**TASK STATEMENT**
Below are some records. Copy every line in them that holds "target".

[Items from a dataset]
◆ ◆ ◆ ◆ ◆ ◆ ◆
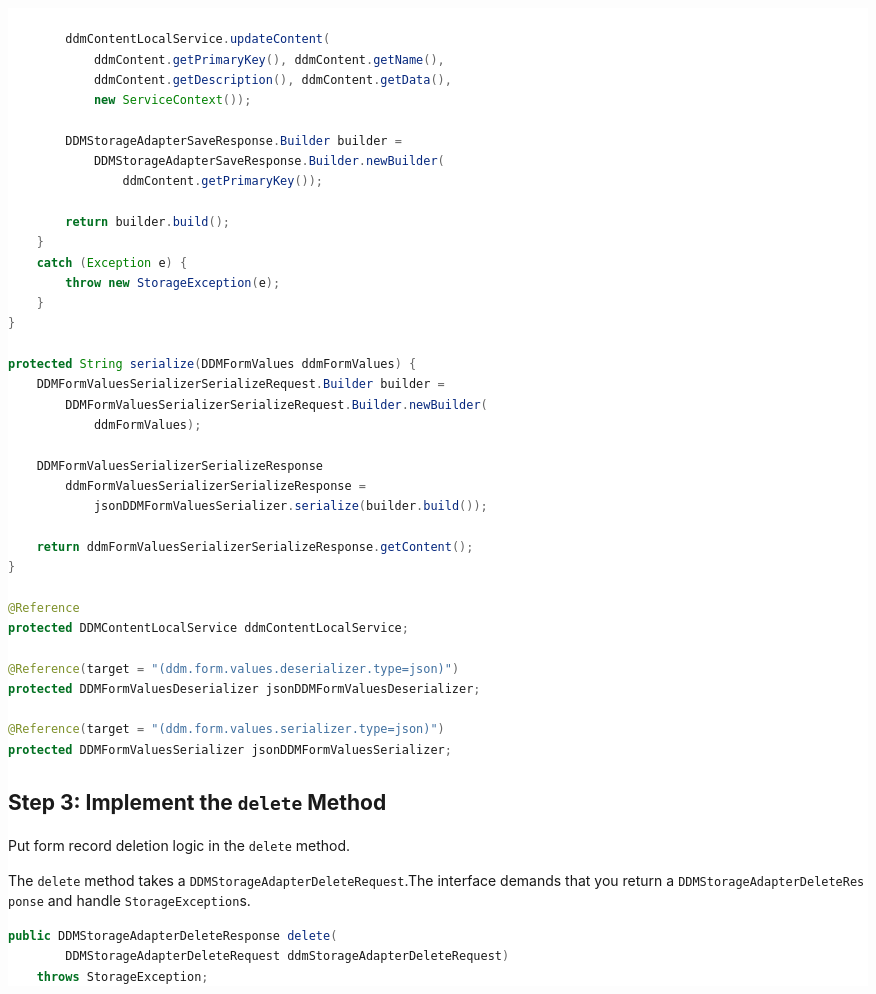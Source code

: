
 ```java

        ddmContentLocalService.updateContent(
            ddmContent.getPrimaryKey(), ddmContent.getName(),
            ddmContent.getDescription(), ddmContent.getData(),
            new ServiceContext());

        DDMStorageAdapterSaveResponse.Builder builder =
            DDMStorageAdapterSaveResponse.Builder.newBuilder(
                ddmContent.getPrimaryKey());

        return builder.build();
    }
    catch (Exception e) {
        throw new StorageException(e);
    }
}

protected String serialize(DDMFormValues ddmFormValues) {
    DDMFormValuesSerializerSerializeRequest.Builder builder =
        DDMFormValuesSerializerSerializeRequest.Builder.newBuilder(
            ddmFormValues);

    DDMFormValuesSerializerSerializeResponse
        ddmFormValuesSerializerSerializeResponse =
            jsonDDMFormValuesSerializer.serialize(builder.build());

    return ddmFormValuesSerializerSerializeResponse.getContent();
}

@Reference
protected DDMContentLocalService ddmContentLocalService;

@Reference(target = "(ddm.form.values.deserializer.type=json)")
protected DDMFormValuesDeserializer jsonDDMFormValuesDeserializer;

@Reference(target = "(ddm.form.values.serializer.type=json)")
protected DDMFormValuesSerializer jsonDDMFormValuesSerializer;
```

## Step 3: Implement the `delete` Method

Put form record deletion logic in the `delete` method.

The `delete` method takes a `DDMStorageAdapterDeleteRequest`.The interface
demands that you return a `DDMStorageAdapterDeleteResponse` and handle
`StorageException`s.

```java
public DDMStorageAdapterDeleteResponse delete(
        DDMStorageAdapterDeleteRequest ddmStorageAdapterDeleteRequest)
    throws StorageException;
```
◆ ◆ ◆ ◆ ◆ ◆ ◆
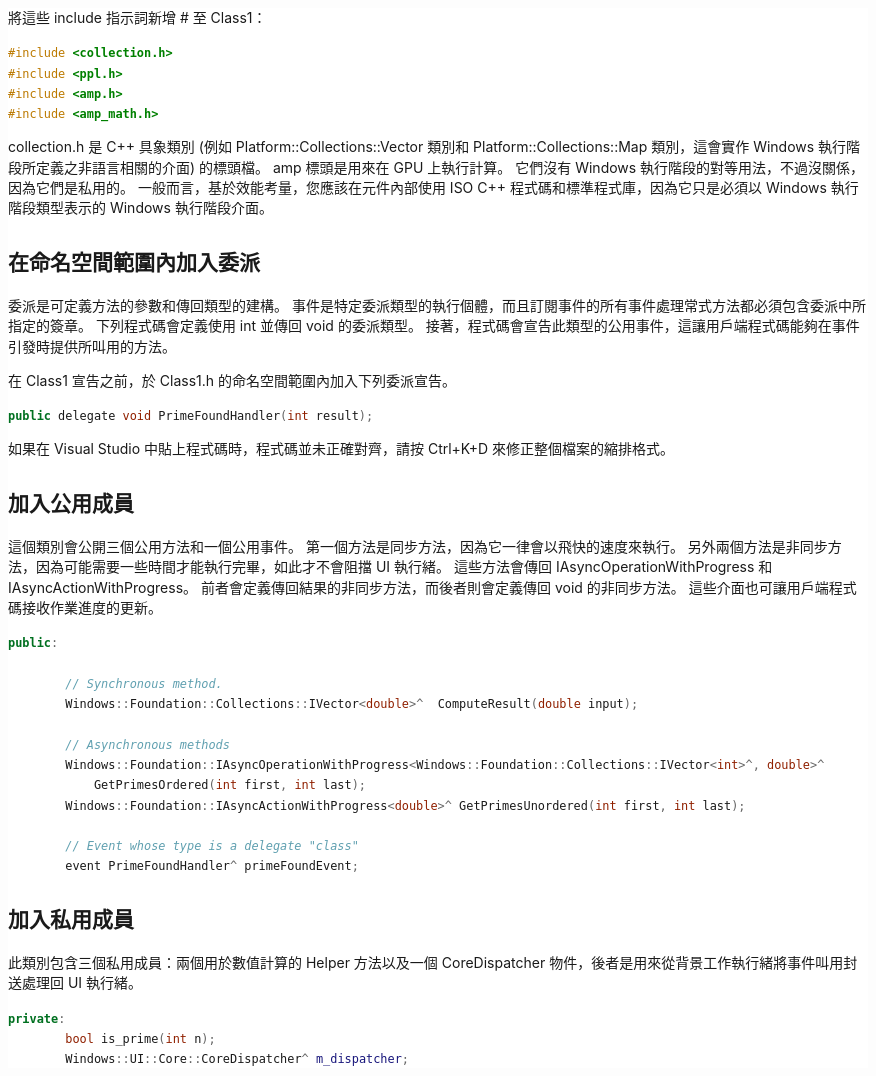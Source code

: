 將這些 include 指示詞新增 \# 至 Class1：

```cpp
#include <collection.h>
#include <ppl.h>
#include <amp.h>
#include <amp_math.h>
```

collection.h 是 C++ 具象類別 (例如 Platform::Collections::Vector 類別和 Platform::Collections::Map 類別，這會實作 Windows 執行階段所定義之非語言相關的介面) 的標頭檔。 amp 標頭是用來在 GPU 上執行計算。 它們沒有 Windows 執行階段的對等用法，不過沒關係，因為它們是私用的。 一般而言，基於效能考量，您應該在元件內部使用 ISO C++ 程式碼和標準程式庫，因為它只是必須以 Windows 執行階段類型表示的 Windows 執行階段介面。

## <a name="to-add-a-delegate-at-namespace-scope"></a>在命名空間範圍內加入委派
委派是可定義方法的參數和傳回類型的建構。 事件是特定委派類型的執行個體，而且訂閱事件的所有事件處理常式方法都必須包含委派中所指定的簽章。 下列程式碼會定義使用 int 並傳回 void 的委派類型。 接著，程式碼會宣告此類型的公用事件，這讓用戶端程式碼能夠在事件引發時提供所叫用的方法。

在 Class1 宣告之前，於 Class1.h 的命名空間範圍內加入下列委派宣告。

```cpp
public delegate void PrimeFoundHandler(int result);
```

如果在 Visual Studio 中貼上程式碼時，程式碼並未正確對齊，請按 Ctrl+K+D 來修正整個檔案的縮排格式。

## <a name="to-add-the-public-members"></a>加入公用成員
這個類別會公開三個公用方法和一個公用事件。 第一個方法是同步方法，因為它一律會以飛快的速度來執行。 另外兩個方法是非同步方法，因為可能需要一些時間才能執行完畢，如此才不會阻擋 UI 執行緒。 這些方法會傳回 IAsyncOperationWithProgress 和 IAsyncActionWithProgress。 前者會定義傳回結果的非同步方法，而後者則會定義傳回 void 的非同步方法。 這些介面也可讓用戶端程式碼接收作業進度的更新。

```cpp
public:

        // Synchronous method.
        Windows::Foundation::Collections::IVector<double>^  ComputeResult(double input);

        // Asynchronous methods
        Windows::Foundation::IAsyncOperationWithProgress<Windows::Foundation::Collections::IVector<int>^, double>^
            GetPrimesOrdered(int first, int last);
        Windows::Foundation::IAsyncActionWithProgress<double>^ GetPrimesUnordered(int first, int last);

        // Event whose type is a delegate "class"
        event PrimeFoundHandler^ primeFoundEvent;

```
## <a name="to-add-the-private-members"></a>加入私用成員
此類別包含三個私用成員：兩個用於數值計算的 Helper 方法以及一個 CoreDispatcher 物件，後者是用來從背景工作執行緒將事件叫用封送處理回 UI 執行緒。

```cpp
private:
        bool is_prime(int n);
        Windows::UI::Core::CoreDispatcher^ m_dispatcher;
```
◆ ◆ ◆ ◆ ◆ ◆ ◆
**RESULT**
@Reference(target = "(ddm.form.values.deserializer.type=json)")
@Reference(target = "(ddm.form.values.serializer.type=json)")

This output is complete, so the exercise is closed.